*** Begin section ***

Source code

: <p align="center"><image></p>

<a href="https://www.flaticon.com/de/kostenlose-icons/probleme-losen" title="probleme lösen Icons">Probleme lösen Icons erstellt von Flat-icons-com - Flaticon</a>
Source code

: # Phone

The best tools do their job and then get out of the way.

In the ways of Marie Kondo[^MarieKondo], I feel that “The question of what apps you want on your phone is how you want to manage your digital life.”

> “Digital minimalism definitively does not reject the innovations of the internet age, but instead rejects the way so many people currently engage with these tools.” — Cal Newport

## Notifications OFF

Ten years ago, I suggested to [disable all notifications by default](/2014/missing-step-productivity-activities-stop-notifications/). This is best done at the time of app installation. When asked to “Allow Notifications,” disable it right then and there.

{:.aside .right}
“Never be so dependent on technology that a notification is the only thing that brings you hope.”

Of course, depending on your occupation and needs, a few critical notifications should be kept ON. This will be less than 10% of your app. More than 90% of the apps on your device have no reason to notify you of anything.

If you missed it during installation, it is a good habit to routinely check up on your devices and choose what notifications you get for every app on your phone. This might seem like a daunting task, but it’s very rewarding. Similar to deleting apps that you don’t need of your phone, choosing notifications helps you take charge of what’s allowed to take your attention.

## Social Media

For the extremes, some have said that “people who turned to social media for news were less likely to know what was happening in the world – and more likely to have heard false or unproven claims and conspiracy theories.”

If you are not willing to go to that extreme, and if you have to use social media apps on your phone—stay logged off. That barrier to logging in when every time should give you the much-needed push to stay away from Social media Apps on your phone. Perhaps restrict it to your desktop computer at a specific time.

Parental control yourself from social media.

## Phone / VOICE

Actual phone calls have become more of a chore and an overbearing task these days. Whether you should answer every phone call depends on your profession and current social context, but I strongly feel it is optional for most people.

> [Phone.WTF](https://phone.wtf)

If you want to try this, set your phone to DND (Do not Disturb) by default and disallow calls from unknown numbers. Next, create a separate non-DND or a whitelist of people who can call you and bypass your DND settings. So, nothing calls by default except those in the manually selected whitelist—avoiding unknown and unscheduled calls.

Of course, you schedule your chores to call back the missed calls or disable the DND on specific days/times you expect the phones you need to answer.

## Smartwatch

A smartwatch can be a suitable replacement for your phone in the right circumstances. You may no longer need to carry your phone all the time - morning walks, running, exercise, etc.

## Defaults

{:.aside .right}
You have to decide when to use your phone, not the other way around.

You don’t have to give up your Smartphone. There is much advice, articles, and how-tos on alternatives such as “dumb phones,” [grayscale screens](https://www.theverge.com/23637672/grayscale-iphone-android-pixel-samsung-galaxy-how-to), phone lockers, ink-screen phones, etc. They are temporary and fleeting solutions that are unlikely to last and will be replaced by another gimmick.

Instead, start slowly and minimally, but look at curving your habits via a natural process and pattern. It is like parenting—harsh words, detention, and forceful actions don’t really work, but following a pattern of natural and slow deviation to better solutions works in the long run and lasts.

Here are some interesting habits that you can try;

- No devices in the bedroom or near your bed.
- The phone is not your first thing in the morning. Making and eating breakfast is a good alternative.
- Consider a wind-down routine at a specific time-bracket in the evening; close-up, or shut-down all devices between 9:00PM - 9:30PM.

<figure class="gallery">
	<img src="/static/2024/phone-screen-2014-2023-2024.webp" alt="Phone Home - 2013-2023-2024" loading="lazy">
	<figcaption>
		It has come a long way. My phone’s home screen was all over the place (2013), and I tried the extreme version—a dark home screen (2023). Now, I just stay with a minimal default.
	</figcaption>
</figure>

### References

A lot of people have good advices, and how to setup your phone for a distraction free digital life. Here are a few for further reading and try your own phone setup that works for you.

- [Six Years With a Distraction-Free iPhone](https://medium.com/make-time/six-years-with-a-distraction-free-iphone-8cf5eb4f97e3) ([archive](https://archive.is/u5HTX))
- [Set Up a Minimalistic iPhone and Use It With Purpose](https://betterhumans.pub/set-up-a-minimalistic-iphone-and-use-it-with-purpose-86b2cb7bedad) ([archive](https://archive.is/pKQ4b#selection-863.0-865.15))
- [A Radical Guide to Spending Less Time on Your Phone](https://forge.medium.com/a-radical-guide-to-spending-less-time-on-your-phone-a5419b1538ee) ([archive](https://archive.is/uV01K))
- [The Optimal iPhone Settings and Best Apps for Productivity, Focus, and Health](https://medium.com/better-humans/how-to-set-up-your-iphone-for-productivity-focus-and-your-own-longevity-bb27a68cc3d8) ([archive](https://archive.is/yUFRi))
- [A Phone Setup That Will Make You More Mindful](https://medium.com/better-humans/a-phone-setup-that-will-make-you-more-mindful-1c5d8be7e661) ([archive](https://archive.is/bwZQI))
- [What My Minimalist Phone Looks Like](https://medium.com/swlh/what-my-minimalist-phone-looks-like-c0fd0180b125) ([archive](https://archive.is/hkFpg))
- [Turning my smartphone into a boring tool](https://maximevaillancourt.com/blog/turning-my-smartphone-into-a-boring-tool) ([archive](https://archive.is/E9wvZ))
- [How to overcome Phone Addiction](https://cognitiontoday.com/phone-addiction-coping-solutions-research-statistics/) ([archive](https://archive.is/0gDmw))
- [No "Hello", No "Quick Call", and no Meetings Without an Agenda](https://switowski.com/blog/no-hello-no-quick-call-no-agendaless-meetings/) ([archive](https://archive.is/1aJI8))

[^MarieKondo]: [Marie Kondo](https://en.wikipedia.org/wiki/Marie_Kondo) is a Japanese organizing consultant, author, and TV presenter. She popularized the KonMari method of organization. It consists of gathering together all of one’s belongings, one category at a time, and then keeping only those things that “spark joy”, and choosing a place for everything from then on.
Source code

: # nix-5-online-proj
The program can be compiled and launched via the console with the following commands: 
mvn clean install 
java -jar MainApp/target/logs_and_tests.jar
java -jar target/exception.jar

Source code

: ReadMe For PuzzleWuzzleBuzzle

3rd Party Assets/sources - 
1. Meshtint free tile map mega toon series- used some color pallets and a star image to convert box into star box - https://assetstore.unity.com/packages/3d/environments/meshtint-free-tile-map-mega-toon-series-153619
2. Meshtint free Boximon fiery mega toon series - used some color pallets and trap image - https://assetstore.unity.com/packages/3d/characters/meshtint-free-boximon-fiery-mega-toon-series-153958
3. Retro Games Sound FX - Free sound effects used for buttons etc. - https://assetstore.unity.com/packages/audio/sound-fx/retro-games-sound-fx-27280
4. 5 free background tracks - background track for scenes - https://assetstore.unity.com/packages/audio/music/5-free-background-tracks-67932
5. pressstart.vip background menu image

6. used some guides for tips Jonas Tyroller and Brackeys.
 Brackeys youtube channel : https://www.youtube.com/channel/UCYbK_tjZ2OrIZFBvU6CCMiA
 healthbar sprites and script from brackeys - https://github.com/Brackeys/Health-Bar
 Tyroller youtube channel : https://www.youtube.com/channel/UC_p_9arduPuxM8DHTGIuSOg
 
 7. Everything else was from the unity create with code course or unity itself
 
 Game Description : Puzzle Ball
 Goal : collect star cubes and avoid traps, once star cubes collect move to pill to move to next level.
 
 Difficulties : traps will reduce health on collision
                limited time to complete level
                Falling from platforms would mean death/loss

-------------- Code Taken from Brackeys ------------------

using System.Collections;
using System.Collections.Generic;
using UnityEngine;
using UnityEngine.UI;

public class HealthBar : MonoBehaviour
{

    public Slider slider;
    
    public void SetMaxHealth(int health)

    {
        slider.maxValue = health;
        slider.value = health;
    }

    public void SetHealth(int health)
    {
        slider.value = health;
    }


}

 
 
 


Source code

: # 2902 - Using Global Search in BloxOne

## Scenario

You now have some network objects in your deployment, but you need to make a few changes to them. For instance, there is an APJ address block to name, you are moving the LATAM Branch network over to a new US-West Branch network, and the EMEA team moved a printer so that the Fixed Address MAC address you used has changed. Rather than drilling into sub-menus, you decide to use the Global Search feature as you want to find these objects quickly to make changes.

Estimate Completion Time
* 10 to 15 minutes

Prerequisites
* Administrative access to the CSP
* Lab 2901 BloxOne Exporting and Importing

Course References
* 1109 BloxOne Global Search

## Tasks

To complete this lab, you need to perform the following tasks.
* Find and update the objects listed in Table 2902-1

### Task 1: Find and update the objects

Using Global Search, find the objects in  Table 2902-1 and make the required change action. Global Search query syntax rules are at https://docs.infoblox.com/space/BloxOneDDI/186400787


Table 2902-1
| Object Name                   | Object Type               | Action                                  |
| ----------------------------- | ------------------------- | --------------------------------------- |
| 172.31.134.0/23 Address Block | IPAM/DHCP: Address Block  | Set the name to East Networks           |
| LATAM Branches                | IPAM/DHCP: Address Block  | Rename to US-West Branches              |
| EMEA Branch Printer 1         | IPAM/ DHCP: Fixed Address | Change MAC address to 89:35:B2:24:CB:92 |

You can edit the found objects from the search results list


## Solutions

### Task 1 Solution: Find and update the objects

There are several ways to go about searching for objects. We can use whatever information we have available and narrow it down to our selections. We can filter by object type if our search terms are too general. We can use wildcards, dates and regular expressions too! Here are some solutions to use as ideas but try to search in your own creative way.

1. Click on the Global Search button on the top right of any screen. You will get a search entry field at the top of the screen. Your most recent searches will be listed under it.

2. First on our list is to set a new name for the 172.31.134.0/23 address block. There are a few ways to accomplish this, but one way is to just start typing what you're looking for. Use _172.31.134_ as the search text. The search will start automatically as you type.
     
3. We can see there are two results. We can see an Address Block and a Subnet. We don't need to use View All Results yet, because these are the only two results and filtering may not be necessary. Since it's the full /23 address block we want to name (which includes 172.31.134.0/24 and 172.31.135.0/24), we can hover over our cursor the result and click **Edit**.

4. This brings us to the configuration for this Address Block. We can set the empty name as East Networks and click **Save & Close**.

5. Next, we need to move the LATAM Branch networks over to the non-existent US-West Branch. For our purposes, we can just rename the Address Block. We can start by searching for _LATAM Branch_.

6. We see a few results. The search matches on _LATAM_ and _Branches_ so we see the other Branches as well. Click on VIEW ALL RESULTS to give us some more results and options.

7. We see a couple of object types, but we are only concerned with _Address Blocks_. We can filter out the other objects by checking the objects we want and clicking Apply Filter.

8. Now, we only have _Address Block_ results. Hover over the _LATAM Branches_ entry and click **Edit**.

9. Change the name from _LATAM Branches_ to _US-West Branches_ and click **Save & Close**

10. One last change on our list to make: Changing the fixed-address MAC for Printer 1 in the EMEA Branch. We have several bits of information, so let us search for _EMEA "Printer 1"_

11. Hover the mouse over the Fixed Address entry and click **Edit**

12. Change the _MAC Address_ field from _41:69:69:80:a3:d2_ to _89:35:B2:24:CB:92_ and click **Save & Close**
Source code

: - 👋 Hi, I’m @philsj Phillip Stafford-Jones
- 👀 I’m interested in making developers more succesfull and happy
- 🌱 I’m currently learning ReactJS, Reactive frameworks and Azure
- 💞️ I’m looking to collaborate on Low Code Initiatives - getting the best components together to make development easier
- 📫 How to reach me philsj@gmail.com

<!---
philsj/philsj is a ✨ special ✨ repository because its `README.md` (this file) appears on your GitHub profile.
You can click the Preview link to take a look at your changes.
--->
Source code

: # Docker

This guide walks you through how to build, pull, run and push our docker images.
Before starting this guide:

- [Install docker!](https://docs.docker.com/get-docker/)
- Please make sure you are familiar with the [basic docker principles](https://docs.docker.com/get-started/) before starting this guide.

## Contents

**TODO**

*** End section ***

_Directions_
From the entries above, give again exactly the lines running from the line with "BloxOne Global Search" to the line with "### Task 1 Solution: Find"; include both of those lines.

_Expected answer_
* 1109 BloxOne Global Search

## Tasks

To complete this lab, you need to perform the following tasks.
* Find and update the objects listed in Table 2902-1

### Task 1: Find and update the objects

Using Global Search, find the objects in  Table 2902-1 and make the required change action. Global Search query syntax rules are at https://docs.infoblox.com/space/BloxOneDDI/186400787


Table 2902-1
| Object Name                   | Object Type               | Action                                  |
| ----------------------------- | ------------------------- | --------------------------------------- |
| 172.31.134.0/23 Address Block | IPAM/DHCP: Address Block  | Set the name to East Networks           |
| LATAM Branches                | IPAM/DHCP: Address Block  | Rename to US-West Branches              |
| EMEA Branch Printer 1         | IPAM/ DHCP: Fixed Address | Change MAC address to 89:35:B2:24:CB:92 |

You can edit the found objects from the search results list


## Solutions

### Task 1 Solution: Find and update the objects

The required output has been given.